J'avais décidé d'en finir avec cette vie en janvier. Je ne m'en sortais plus. Trop de malheur pour une personne seule. Pire : pour une personne restée seule. Mon père est mort il y a cinq ans dans un accident sur l'autoroute. Mon frère adoré a été tué par un ivrogne en décembre 2009. En 2009, une maladie a emporté mon compagnon. Mon fils de vingt-neuf ans a épousé une jeune fille sicilienne, et ils vivent en Sicile. Il ne sait rien de mes ennuis récents car je les lui ai cachés. J'ai dû quitter la maison que je louais à Pistoia. J'ai travaillé au noir, et sous-payée: baby-sitter, femme de ménage, garde-malade à domicile. Trois amies m'ont accueilli chez elles, l'une après l'autre. Puis, j'ai refait mes valises, à destination de ce qui semblait un emploi permanent : assistante à domicile pour un homme âgé de quatre-vingt-deux ans. Cela n'a duré que quelques semaines. Il m'a demandé des « services » supplémentaires : imaginez lesquels ! J'ai refait les valises, mais sans aucune sécurité. Je me suis retrouvée dans ma ville natale, Prato, avec cinquante euros en poche. « Ce soir je dors à l'hôtel et demain est un autre jour », me suis-je dit. Je ne m'étais pas encore effondrée.

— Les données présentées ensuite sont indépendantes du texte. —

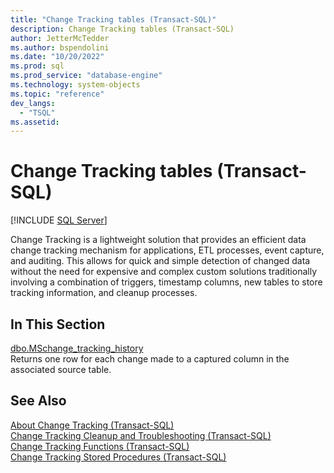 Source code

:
 ```yaml
---
title: "Change Tracking tables (Transact-SQL)"
description: Change Tracking tables (Transact-SQL)
author: JetterMcTedder
ms.author: bspendolini
ms.date: "10/20/2022"
ms.prod: sql
ms.prod_service: "database-engine"
ms.technology: system-objects
ms.topic: "reference"
dev_langs:
  - "TSQL"
ms.assetid:
---
```

# Change Tracking tables (Transact-SQL)

[!INCLUDE [SQL Server](../../includes/applies-to-version/sqlserver.md)]

  Change Tracking is a lightweight solution that provides an efficient data change tracking mechanism for applications, ETL processes, event capture, and auditing. This allows for quick and simple detection of changed data without the need for expensive and complex custom solutions traditionally involving a combination of triggers, timestamp columns, new tables to store tracking information, and cleanup processes.
  
## In This Section

 [dbo.MSchange_tracking_history](../../relational-databases/system-tables/dbo-mschange-tracking-history-transact-sql.md)  
 Returns one row for each change made to a captured column in the associated source table.  
  
## See Also

 [About Change Tracking &#40;Transact-SQL&#41;](../../relational-databases/track-changes/about-change-tracking-sql-server.md)  
 [Change Tracking Cleanup and Troubleshooting &#40;Transact-SQL&#41;](../../relational-databases/track-changes/cleanup-and-troubleshoot-change-tracking-sql-server.md)  
 [Change Tracking Functions &#40;Transact-SQL&#41;](../../relational-databases/system-functions/change-tracking-functions-transact-sql.md)  
 [Change Tracking Stored Procedures &#40;Transact-SQL&#41;](../../relational-databases/system-stored-procedures/change-tracking-stored-procedures-transact-sql.md)  
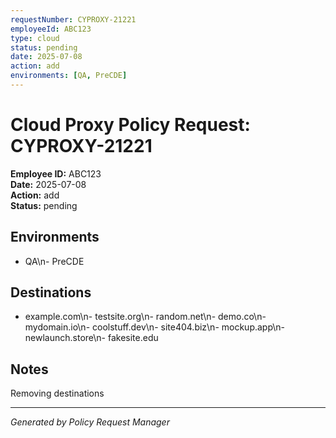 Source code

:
 ```yaml
---
requestNumber: CYPROXY-21221
employeeId: ABC123
type: cloud
status: pending
date: 2025-07-08
action: add
environments: [QA, PreCDE]
---
```


# Cloud Proxy Policy Request: CYPROXY-21221

**Employee ID:** ABC123  
**Date:** 2025-07-08  
**Action:** add  
**Status:** pending  

## Environments
- QA\n- PreCDE

## Destinations
- example.com\n- testsite.org\n- random.net\n- demo.co\n- mydomain.io\n- coolstuff.dev\n- site404.biz\n- mockup.app\n- newlaunch.store\n- fakesite.edu

## Notes
Removing destinations

---
*Generated by Policy Request Manager*
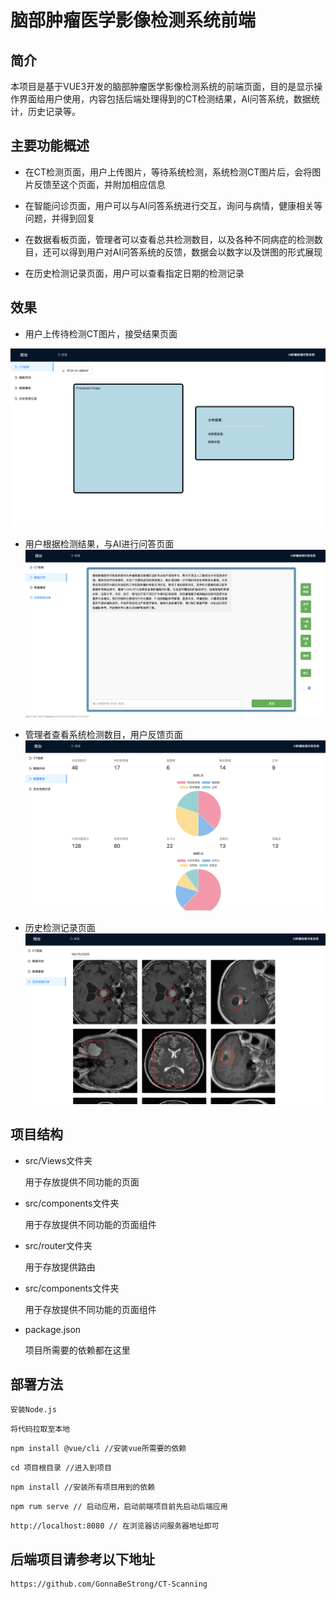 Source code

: # 脑部肿瘤医学影像检测系统前端
## 简介
本项目是基于VUE3开发的脑部肿瘤医学影像检测系统的前端页面，目的是显示操作界面给用户使用，内容包括后端处理得到的CT检测结果，AI问答系统，数据统计，历史记录等。



## 主要功能概述
+ 在CT检测页面，用户上传图片，等待系统检测，系统检测CT图片后，会将图片反馈至这个页面，并附加相应信息



+ 在智能问诊页面，用户可以与AI问答系统进行交互，询问与病情，健康相关等问题，并得到回复



+ 在数据看板页面，管理者可以查看总共检测数目，以及各种不同病症的检测数目，还可以得到用户对AI问答系统的反馈，数据会以数字以及饼图的形式展现



+ 在历史检测记录页面，用户可以查看指定日期的检测记录





## 效果
+ 用户上传待检测CT图片，接受结果页面

![](./photos/1.png)

+ 用户根据检测结果，与AI进行问答页面
![](./photos/2.png)

+ 管理者查看系统检测数目，用户反馈页面
![](./photos/3.png)

+ 历史检测记录页面
![](./photos/4.png)


## 项目结构
+ src/Views文件夹

    用于存放提供不同功能的页面
+ src/components文件夹

    用于存放提供不同功能的页面组件
+ src/router文件夹

    用于存放提供路由
+ src/components文件夹

    用于存放提供不同功能的页面组件
+ package.json

    项目所需要的依赖都在这里

## 部署方法
```plain
安装Node.js
```
```plain
将代码拉取至本地
```
```plain
npm install @vue/cli //安装vue所需要的依赖
```
```plain
cd 项目根目录 //进入到项目
```
```plain
npm install //安装所有项目用到的依赖
```
```plain
npm rum serve // 启动应用，启动前端项目前先启动后端应用
```

```plain
http://localhost:8080 // 在浏览器访问服务器地址即可
```

## 后端项目请参考以下地址
```plain
https://github.com/GonnaBeStrong/CT-Scanning
```


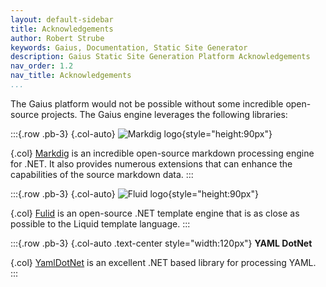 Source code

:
 ```yaml
---
layout: default-sidebar
title: Acknowledgements
author: Robert Strube
keywords: Gaius, Documentation, Static Site Generator
description: Gaius Static Site Generation Platform Acknowledgements
nav_order: 1.2
nav_title: Acknowledgements
...
```


The Gaius platform would not be possible without some incredible open-source projects.  The Gaius engine leverages the following libraries:

:::{.row .pb-3}
{.col-auto}
![Markdig logo]({{site.url}}/images/markdig-logo.png){style="height:90px"}

{.col}
[Markdig](https://github.com/lunet-io/markdig/) is an incredible open-source markdown processing engine for .NET.  It also provides numerous extensions that can enhance the capabilities of the source markdown data.
:::

:::{.row .pb-3}
{.col-auto}
![Fluid logo]({{site.url}}/images/fluid-logo.png){style="height:90px"}

{.col}
[Fulid](https://github.com/sebastienros/fluid) is an open-source .NET template engine that is as close as possible to the Liquid template language.
:::

:::{.row .pb-3}
{.col-auto .text-center style="width:120px"}
**YAML DotNet**

{.col}
[YamlDotNet](https://github.com/aaubry/YamlDotNet) is an excellent .NET based library for processing YAML.
::: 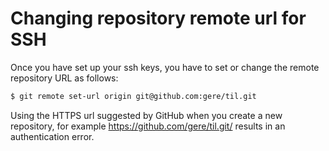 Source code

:# Changing repository remote url for SSH

Once you have set up your ssh keys, you have to set or change the remote repository URL as follows:
```bash
$ git remote set-url origin git@github.com:gere/til.git
```
Using the HTTPS url suggested by GitHub when you create a new repository, for example https://github.com/gere/til.git/ results in an authentication error. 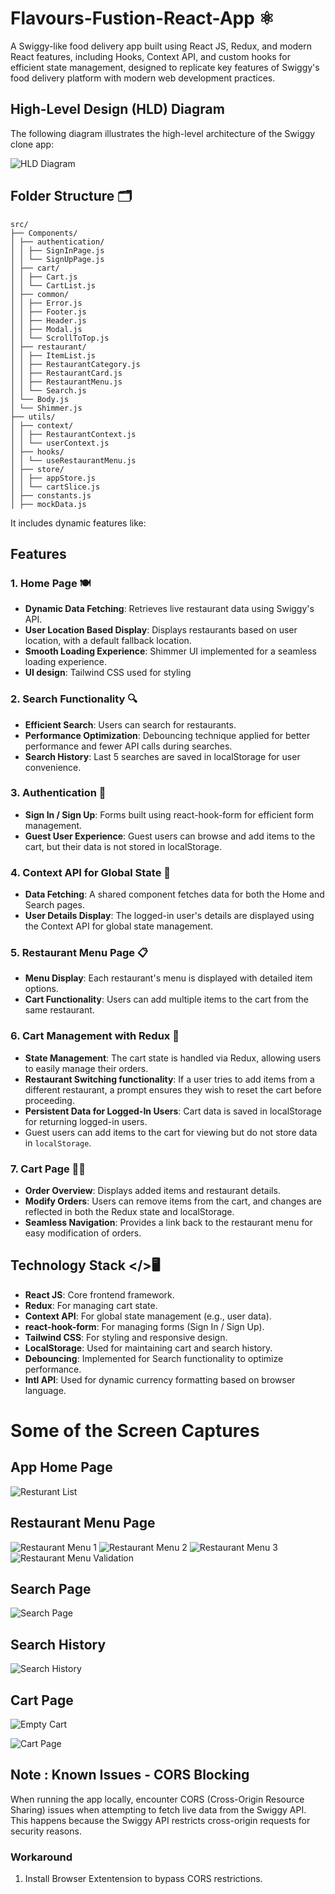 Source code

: # Flavours-Fustion-React-App ⚛️

A Swiggy-like food delivery app built using React JS, Redux, and modern React features, including Hooks, Context API, and custom hooks for efficient state management, designed to replicate key features of Swiggy's food delivery platform with modern web development practices.

## High-Level Design (HLD) Diagram

The following diagram illustrates the high-level architecture of the Swiggy clone app:

![HLD Diagram](images/High-Level-Diagram.png)

## Folder Structure 🗂️

```
src/
├── Components/
│ ├── authentication/
│ │ ├── SignInPage.js
│ │ └── SignUpPage.js
│ ├── cart/
│ │ ├── Cart.js
│ │ └── CartList.js
│ ├── common/
│ │ ├── Error.js
│ │ ├── Footer.js
│ │ ├── Header.js
│ │ ├── Modal.js
│ │ └── ScrollToTop.js
│ ├── restaurant/
│ │ ├── ItemList.js
│ │ ├── RestaurantCategory.js
│ │ ├── RestaurantCard.js
│ │ ├── RestaurantMenu.js
│ │ └── Search.js
│ └── Body.js
│ └── Shimmer.js
├── utils/
│ ├── context/
│ │ ├── RestaurantContext.js
│ │ └── userContext.js
│ ├── hooks/
│ │ └── useRestaurantMenu.js
│ ├── store/
│ │ ├── appStore.js
│ │ └── cartSlice.js
│ ├── constants.js
│ ├── mockData.js
```

It includes dynamic features like:

## Features

### 1. Home Page 🍽️

- **Dynamic Data Fetching**: Retrieves live restaurant data using Swiggy's API.
- **User Location Based Display**: Displays restaurants based on user location, with a default fallback location.
- **Smooth Loading Experience**: Shimmer UI implemented for a seamless loading experience.
- **UI design**: Tailwind CSS used for styling

### 2. Search Functionality 🔍

- **Efficient Search**: Users can search for restaurants.
- **Performance Optimization**: Debouncing technique applied for better performance and fewer API calls during searches.
- **Search History**: Last 5 searches are saved in localStorage for user convenience.

### 3. Authentication 🔐

- **Sign In / Sign Up**: Forms built using react-hook-form for efficient form management.
- **Guest User Experience**: Guest users can browse and add items to the cart, but their data is not stored in localStorage.

### 4. Context API for Global State 📌

- **Data Fetching**: A shared component fetches data for both the Home and Search pages.
- **User Details Display**: The logged-in user's details are displayed using the Context API for global state management.

### 5. Restaurant Menu Page 📋

- **Menu Display**: Each restaurant's menu is displayed with detailed item options.
- **Cart Functionality**: Users can add multiple items to the cart from the same restaurant.

### 6. Cart Management with Redux 🛒

- **State Management**: The cart state is handled via Redux, allowing users to easily manage their orders.
- **Restaurant Switching functionality**: If a user tries to add items from a different restaurant, a prompt ensures they wish to reset the cart before proceeding.
- **Persistent Data for Logged-In Users**: Cart data is saved in localStorage for returning logged-in users.
- Guest users can add items to the cart for viewing but do not store data in `localStorage`.

### 7. Cart Page 📝💵

- **Order Overview**: Displays added items and restaurant details.
- **Modify Orders**: Users can remove items from the cart, and changes are reflected in both the Redux state and localStorage.
- **Seamless Navigation**: Provides a link back to the restaurant menu for easy modification of orders.

## Technology Stack </>🖥️

- **React JS**: Core frontend framework.
- **Redux**: For managing cart state.
- **Context API**: For global state management (e.g., user data).
- **react-hook-form**: For managing forms (Sign In / Sign Up).
- **Tailwind CSS**: For styling and responsive design.
- **LocalStorage**: Used for maintaining cart and search history.
- **Debouncing**: Implemented for Search functionality to optimize performance.
- **Intl API**: Used for dynamic currency formatting based on browser language.

# Some of the Screen Captures

## App Home Page

![Resturant List](images/app-screenshots/res-homePage.png)

## Restaurant Menu Page

![Restaurant Menu 1](images/app-screenshots/res-menu.png)
![Restaurant Menu 2](images/app-screenshots/res-menu-1.png)
![Restaurant Menu 3](images/app-screenshots/res-menu-2.png)
![Restaurant Menu Validation](images/app-screenshots/res-menu-validate.png)

## Search Page

![Search Page](images/app-screenshots/search.png)

## Search History

![Search History](images/app-screenshots/search-history.png)

## Cart Page

![Empty Cart](images/app-screenshots/empty-cart.png)

![Cart Page](images/app-screenshots/cart-page.png)

## Note : Known Issues - CORS Blocking

When running the app locally, encounter CORS (Cross-Origin Resource Sharing) issues when attempting to fetch live data from the Swiggy API. This happens because the Swiggy API restricts cross-origin requests for security reasons.

### Workaround

1. Install Browser Extentension to bypass CORS restrictions.
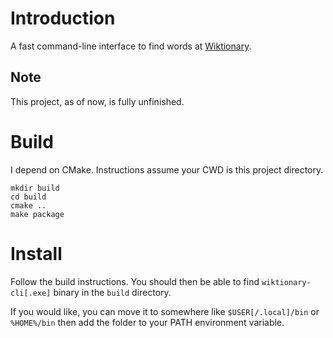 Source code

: # Introduction
A fast command-line interface to find words at [Wiktionary](http://en.wiktionary.org/).
## Note
This project, as of now, is fully unfinished.

# Build
I depend on CMake. Instructions assume your CWD is this project directory.

```console
mkdir build
cd build
cmake ..
make package
```

# Install
Follow the build instructions. You should then be able to find `wiktionary-cli[.exe]` 
binary in the `build` directory.

If you would like, you can move it to somewhere like `$USER[/.local]/bin` 
or `%HOME%/bin` then add the folder to your PATH environment variable.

Je me suis écroulée après avoir passé une nuit couchée sur le sol de la gare. J'ai alors décidé d'en finir. J'ai pris une fleur sur la tombe de mon père, une photo de lui et une autre de mon frère. J'ai écrit une lettre à Marcella, ma meilleure amie, en lui demandant de rester très proche de mon fils. J'ai caché tout cela dans mon soutien-gorge, persuadée qu'ainsi ils les trouveraient. Ensuite, j'ai escaladé le talus, j'ai enjambé le rail de sécurité et je me suis retrouvée sur l'autoroute. Je me suis assise et j'ai allumé une cigarette. On dit que dans ces moments-là on revit toute sa vie. C'est vrai. Je me suis revue à l'âge de treize ans, la dernière de six enfants, de passer de la province de Cosenza à Prato. Je me suis revue heureuse. Je me demandais en moi-même : « Vaut-il mieux se jeter sous un camion ou sous une voiture ? ». Une voix de femme s'est alors adressée à moi « Qu'est-ce que tu fais ici ? ». Je me suis retournée: c'était Lila, une Rom, d'âge moyen, robuste. Deux jours plus tôt, elle m'avait offert un café en me demandant ce que j'avais. J'avais répondu évasivement sans réussir à tromper son sixième sens. Elle était en voiture avec son mari, ils étaient sortis à Prato Ouest et elle aussi avait gravi le talus. « Ne fais pas de bêtises », me dit-elle. Quelques minutes plus tard, j'étais enveloppée dans des couvertures dans la caravane de Lila. Et j'y suis restée, au milieu de ces gens qui ne jugeaient pas et ne posaient pas de questions. J'ai retrouvé la volonté de vivre, grâce ou malgré les douches froides et le lavage à la main des vêtements dans des fontaines de fortune.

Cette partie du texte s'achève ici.